▸ YOUR TASK
Gather every line of the entries that includes the word "Level".

Stored entries
════════════════
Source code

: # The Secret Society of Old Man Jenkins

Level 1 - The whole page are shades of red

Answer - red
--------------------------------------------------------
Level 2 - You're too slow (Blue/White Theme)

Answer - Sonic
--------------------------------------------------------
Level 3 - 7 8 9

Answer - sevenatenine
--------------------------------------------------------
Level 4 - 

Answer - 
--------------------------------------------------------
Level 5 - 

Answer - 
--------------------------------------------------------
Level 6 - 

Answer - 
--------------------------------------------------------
════════════════
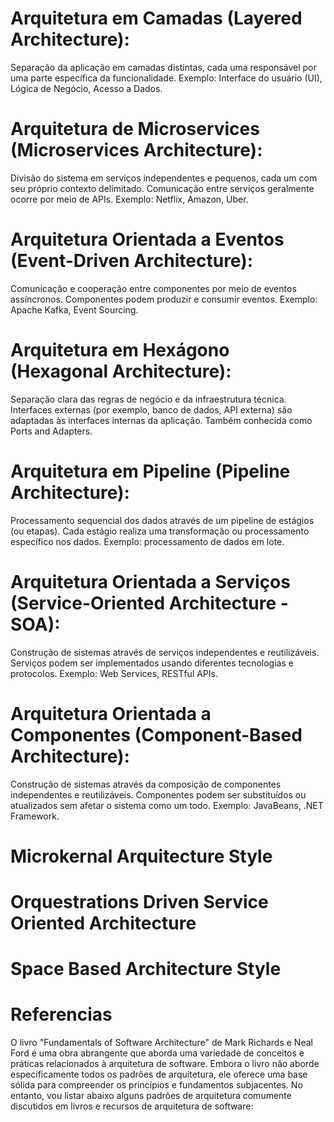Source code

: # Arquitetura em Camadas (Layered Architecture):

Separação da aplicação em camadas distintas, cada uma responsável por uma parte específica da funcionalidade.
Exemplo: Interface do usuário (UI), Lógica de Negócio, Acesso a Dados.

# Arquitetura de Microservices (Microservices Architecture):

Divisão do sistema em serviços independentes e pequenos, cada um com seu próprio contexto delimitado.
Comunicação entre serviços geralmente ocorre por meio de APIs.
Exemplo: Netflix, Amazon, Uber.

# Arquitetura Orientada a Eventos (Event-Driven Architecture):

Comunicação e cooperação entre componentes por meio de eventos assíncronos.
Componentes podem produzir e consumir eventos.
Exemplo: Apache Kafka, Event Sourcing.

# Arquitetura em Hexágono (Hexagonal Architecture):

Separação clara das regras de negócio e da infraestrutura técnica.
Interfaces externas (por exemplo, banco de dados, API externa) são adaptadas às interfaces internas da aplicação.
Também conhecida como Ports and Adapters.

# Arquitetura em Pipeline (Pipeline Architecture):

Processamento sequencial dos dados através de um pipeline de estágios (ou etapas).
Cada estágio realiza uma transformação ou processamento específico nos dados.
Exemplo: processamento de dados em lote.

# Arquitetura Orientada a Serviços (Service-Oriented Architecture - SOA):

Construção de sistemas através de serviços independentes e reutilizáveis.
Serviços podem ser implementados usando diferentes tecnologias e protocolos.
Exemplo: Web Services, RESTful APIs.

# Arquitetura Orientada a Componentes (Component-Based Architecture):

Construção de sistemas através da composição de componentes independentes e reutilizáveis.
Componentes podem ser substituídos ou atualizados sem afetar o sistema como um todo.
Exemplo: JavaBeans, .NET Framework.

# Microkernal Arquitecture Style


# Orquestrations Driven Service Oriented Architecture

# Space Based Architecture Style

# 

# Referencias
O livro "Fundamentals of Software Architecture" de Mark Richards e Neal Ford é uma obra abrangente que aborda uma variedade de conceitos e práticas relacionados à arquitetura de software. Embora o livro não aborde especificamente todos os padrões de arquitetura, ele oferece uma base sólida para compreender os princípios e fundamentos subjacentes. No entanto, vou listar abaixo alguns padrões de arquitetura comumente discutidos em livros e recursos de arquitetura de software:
════════════════
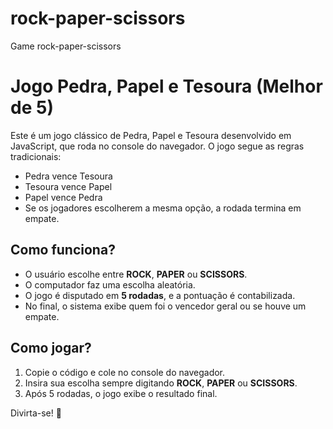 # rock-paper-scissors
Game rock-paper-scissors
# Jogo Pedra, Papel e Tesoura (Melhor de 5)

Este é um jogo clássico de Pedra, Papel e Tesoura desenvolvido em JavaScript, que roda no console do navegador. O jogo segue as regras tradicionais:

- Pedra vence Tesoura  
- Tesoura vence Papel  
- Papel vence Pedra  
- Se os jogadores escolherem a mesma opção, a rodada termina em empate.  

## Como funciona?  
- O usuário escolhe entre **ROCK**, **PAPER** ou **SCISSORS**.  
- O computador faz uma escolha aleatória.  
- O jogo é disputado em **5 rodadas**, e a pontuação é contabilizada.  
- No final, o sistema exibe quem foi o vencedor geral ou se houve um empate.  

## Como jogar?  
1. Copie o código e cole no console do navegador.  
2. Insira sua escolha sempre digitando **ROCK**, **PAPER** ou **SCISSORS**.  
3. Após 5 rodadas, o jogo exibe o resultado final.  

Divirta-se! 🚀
════════════════
▸ TASK RESULT
Level 1 - The whole page are shades of red
Level 2 - You're too slow (Blue/White Theme)
Level 3 - 7 8 9
Level 4 - 
Level 5 - 
Level 6 - 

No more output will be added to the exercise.